**WORK TASK:** Search the entries for the word "tags" and return every line where it is found.

-- GIVEN ENTRIES follows --

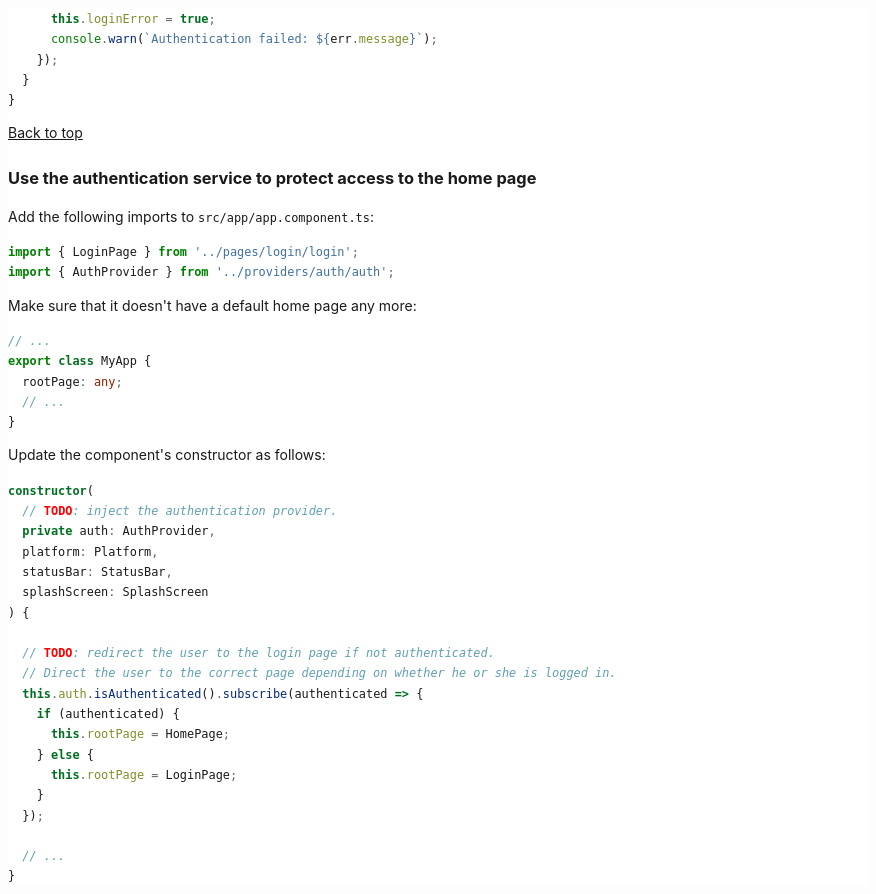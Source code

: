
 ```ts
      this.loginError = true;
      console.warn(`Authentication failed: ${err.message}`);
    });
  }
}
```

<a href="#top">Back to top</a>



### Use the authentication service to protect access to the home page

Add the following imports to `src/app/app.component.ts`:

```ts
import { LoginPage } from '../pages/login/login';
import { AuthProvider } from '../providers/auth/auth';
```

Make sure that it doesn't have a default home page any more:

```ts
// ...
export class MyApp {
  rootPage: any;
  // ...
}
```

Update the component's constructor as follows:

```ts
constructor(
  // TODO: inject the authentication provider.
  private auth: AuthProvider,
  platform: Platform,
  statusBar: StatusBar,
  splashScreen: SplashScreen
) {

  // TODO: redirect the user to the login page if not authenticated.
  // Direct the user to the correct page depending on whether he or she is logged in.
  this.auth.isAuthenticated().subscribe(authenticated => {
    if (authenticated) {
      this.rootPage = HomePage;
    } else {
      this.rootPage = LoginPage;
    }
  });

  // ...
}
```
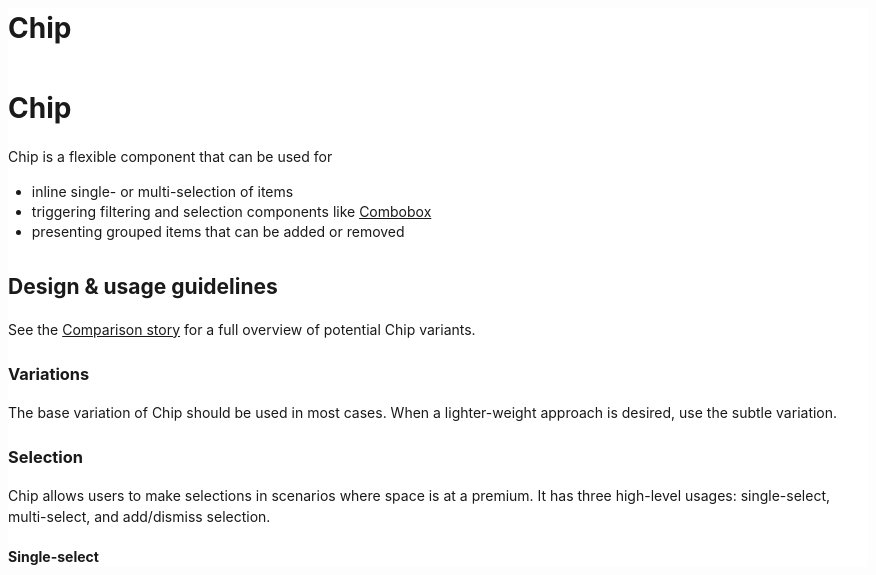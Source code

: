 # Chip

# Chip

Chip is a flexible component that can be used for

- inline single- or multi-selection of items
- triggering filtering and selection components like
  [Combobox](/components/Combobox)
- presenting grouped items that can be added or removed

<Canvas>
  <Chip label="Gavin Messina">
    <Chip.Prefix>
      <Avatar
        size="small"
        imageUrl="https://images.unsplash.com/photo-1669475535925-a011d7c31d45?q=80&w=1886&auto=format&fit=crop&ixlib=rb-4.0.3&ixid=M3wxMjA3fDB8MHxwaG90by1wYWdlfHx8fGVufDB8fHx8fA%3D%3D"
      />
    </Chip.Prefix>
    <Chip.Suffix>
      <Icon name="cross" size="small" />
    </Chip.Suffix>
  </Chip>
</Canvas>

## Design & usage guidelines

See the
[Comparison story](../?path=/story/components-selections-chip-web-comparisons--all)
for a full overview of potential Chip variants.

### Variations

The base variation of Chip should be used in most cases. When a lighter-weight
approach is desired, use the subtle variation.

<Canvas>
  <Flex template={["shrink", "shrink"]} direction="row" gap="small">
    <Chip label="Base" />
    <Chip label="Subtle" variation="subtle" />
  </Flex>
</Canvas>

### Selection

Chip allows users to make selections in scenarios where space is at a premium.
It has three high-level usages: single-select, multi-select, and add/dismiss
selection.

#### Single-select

-- GIVEN ENTRIES concluded --
-- GIVEN ENTRIES follows --

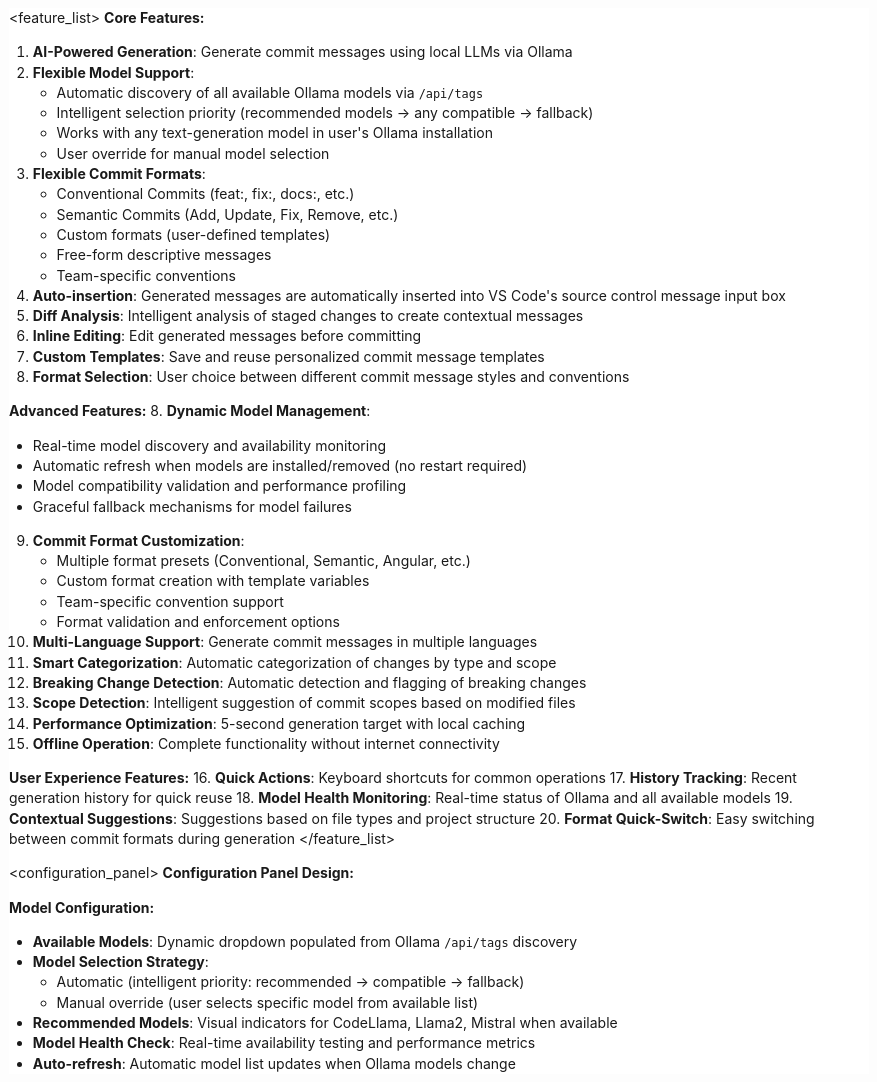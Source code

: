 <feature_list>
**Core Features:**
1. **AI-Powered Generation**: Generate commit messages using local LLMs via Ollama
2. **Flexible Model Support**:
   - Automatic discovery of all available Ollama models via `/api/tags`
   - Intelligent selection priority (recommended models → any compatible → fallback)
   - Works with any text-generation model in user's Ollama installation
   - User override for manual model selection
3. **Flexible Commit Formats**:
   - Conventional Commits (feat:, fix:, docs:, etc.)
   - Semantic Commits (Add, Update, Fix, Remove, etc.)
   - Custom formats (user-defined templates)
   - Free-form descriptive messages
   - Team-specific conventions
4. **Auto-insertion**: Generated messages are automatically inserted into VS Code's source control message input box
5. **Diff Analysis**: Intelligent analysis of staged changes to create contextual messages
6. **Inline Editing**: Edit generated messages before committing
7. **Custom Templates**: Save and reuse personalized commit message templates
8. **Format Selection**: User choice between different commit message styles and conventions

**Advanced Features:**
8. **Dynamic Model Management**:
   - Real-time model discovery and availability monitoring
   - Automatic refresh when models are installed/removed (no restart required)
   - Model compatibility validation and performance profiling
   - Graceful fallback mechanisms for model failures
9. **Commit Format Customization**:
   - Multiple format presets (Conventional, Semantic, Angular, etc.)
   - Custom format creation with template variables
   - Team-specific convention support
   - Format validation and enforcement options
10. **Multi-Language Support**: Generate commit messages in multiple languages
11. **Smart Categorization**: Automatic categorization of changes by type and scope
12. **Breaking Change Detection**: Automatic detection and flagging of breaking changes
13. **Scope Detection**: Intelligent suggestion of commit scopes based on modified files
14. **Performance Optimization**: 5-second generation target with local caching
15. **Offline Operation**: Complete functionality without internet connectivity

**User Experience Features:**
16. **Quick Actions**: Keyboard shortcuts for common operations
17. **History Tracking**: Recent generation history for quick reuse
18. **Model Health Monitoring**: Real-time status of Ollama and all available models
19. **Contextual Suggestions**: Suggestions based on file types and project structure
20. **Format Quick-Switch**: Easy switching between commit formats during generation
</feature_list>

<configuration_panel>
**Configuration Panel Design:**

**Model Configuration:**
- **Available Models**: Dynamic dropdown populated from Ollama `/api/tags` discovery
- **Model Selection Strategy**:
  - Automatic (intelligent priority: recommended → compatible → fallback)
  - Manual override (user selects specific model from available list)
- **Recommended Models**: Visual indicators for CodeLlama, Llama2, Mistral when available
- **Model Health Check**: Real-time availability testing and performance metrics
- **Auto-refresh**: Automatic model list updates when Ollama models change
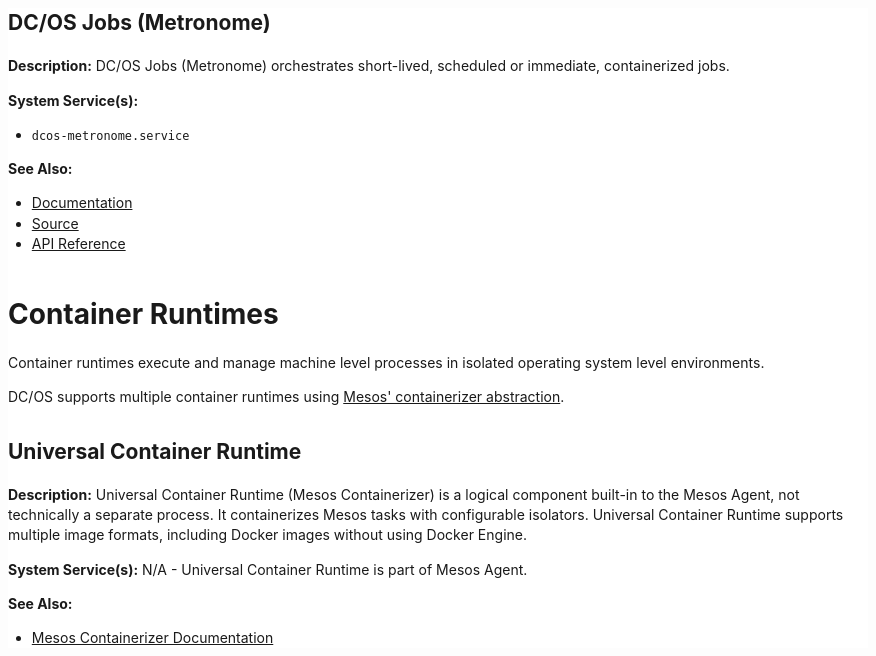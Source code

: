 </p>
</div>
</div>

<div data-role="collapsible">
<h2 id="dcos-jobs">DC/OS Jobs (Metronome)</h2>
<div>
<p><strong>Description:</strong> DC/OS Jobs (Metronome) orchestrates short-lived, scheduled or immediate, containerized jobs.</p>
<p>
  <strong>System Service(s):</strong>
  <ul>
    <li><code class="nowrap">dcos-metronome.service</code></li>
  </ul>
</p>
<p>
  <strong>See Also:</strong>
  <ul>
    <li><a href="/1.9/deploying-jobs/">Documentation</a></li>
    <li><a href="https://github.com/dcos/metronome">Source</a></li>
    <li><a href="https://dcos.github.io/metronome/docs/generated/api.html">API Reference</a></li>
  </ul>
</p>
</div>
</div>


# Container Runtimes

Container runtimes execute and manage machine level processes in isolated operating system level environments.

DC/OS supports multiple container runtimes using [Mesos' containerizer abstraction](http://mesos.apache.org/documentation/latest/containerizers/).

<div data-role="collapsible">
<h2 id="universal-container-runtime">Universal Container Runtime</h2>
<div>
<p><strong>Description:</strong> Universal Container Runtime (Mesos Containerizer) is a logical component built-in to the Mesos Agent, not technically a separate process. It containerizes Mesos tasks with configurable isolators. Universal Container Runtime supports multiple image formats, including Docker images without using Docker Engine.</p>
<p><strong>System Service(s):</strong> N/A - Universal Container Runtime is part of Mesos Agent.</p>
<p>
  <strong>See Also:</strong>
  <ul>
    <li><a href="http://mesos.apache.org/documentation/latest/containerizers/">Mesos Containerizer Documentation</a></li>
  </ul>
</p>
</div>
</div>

-- GIVEN ENTRIES concluded --
-- GIVEN ENTRIES follows --

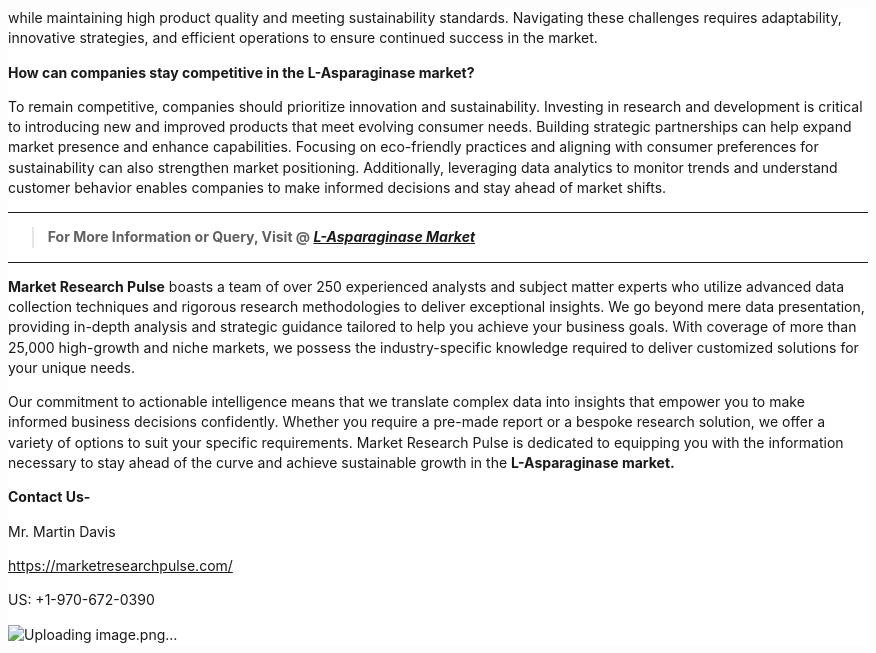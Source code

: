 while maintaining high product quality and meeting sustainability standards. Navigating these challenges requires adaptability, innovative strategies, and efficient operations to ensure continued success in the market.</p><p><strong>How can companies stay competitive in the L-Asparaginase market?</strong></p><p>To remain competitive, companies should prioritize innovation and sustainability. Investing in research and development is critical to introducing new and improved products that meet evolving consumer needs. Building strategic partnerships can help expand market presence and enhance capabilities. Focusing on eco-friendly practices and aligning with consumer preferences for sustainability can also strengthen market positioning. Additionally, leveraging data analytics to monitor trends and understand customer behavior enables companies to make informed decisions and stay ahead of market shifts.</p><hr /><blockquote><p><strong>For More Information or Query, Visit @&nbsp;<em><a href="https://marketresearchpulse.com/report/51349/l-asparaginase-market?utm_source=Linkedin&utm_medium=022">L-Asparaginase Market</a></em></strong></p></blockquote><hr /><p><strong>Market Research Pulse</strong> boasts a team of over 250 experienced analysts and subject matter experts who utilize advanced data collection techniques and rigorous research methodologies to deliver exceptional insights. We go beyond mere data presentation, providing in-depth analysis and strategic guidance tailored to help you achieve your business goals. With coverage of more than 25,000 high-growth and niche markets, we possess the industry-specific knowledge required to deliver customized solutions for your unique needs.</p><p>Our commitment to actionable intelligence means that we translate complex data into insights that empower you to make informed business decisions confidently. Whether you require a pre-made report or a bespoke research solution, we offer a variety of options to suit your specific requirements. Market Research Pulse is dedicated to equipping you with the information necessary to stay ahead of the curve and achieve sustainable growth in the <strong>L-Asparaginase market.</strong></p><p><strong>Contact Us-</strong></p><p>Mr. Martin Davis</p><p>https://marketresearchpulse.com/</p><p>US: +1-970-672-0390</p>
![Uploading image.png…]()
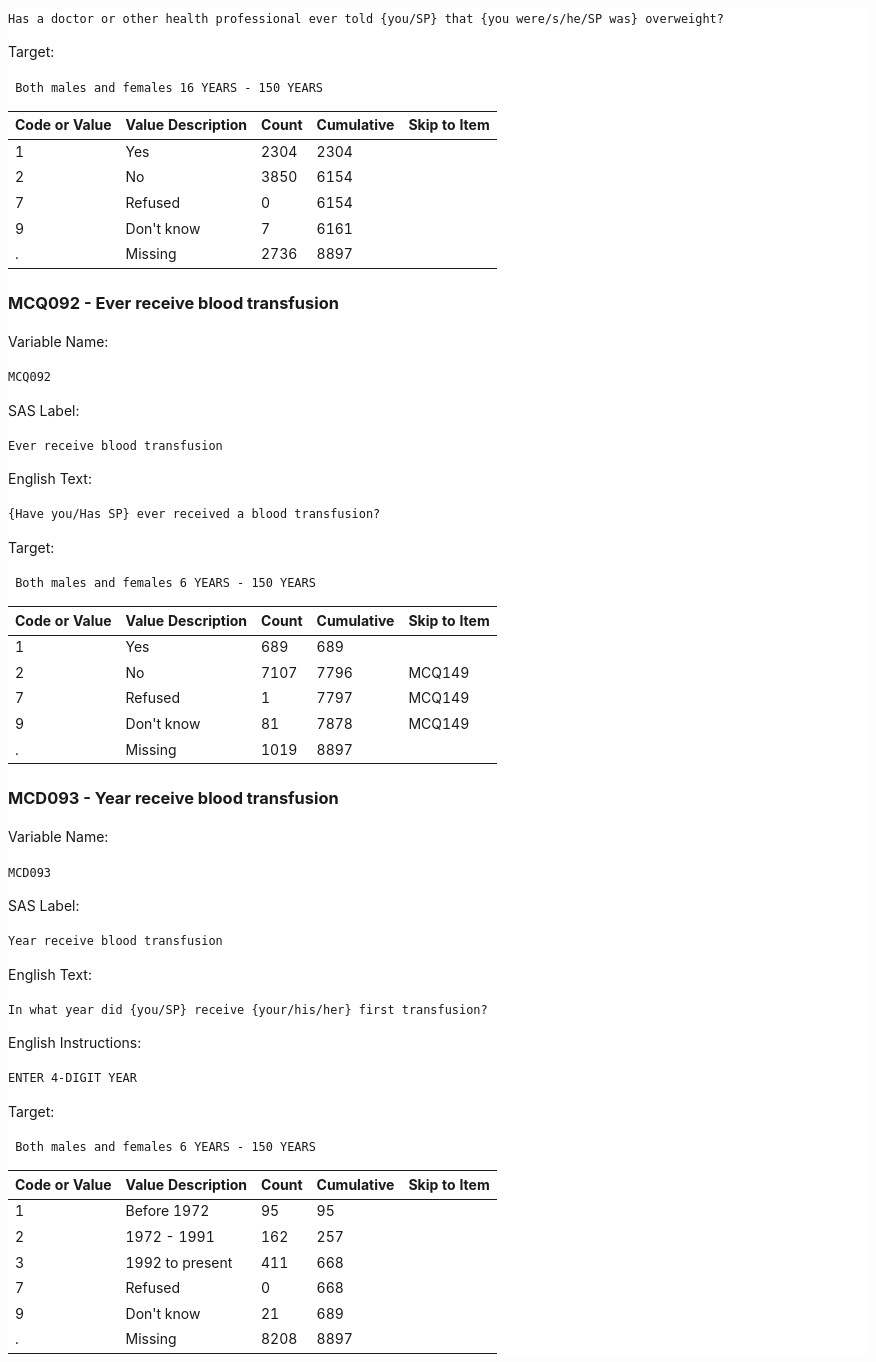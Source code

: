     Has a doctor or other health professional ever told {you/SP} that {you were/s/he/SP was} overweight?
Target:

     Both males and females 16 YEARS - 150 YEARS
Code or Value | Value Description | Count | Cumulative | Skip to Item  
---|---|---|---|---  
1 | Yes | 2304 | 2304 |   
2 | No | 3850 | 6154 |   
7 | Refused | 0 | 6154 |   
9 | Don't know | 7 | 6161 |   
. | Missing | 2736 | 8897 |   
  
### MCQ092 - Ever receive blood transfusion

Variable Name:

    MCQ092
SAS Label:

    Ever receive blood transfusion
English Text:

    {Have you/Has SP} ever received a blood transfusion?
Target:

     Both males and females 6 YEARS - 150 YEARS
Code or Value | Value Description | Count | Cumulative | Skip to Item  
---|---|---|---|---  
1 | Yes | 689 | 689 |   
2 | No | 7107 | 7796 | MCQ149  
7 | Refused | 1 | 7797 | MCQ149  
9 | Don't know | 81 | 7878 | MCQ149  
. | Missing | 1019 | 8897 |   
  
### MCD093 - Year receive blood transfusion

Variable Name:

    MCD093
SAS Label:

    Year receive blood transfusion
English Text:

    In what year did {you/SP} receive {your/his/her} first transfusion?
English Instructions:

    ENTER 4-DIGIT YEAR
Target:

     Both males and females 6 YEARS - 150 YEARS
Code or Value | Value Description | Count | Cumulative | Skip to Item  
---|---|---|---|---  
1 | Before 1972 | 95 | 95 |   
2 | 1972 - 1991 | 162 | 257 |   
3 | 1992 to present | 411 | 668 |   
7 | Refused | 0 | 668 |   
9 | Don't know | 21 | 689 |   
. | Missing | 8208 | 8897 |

-- GIVEN ENTRIES concluded --

**REPLY TO THE TASK:**
   - Automatic discovery of all available Ollama models via `/api/tags`
- **Available Models**: Dynamic dropdown populated from Ollama `/api/tags` discovery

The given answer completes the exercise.